Whilst we often subject ourselves to loud noises for pleasure, during sporting events and rock concerts, finding yourself in a loud working environment can be a little different. As you will likely be spending a large portion of your working life in the same conditions, the measures taken to prevent hearing damage should be strenuous. The most common solution for those who find themselves subject to such conditions is to wear ear defenders. Worn over the outer ear, these devices are available in a number of colours and designs. Should they be required in the work place, your employer should be able to equip you with the right protection.
While many companies are aware of the high volume of the environment and will require you to wear protection, it might simply be a recommended practice in others.
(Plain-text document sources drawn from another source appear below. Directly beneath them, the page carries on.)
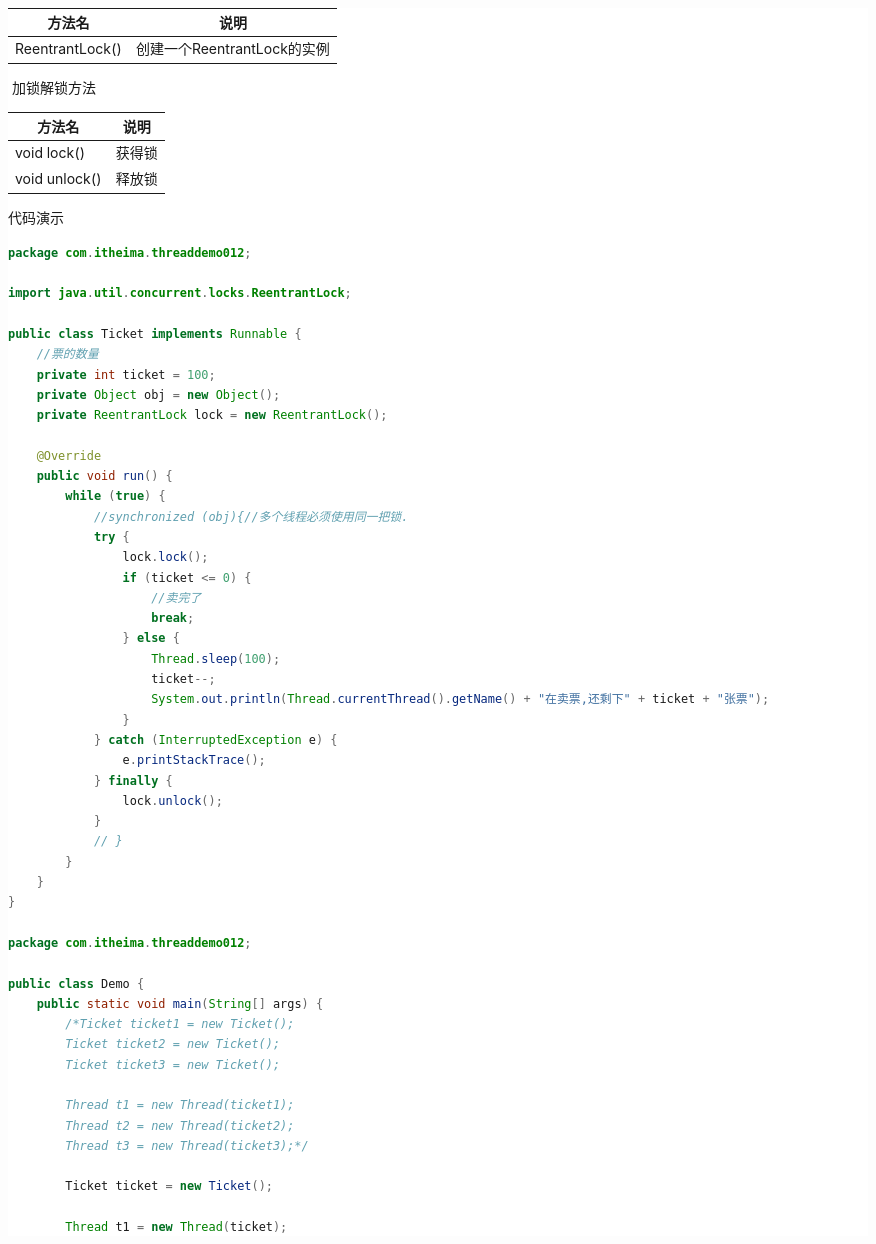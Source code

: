 | 方法名             | 说明                   |
| --------------- | -------------------- |
| ReentrantLock() | 创建一个ReentrantLock的实例 |

​	加锁解锁方法

| 方法名           | 说明   |
| ------------- | ---- |
| void lock()   | 获得锁  |
| void unlock() | 释放锁  |

代码演示

```java
package com.itheima.threaddemo012;

import java.util.concurrent.locks.ReentrantLock;

public class Ticket implements Runnable {
    //票的数量
    private int ticket = 100;
    private Object obj = new Object();
    private ReentrantLock lock = new ReentrantLock();

    @Override
    public void run() {
        while (true) {
            //synchronized (obj){//多个线程必须使用同一把锁.
            try {
                lock.lock();
                if (ticket <= 0) {
                    //卖完了
                    break;
                } else {
                    Thread.sleep(100);
                    ticket--;
                    System.out.println(Thread.currentThread().getName() + "在卖票,还剩下" + ticket + "张票");
                }
            } catch (InterruptedException e) {
                e.printStackTrace();
            } finally {
                lock.unlock();
            }
            // }
        }
    }
}

package com.itheima.threaddemo012;

public class Demo {
    public static void main(String[] args) {
        /*Ticket ticket1 = new Ticket();
        Ticket ticket2 = new Ticket();
        Ticket ticket3 = new Ticket();

        Thread t1 = new Thread(ticket1);
        Thread t2 = new Thread(ticket2);
        Thread t3 = new Thread(ticket3);*/

        Ticket ticket = new Ticket();

        Thread t1 = new Thread(ticket);
```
To determine whether the protection is necessary, ask yourself several questions:
Does the noise seem intrusive?
Do you need to raise your voice to talk to another person?
Are you part of an industry which is known for loud working conditions, such as construction or manufacturing?
If the answer to the above questions is yes, then it is likely that further steps may need to be taken. From a quantifiable standpoint, the volume levels are often measured and provisions are taken according to decibel measurements. At 80dB, employers are required to provide training and instruction on how to reduce risk, and need to make protective measures available. Those workplaces which are frequently subject to 85dB are expected to take measures to reduce exposure to loud noises and if the measures are unable to have an effect, then hearing protection is required. Any environment above 87dB is considered something to which an employee should not be exposed, taking into account protective measures.
If you find yourself at risk of hearing damage or are beginning to experience difficulty, it is recommended that you talk to your employer in order to reduce the exposure to loud working conditions.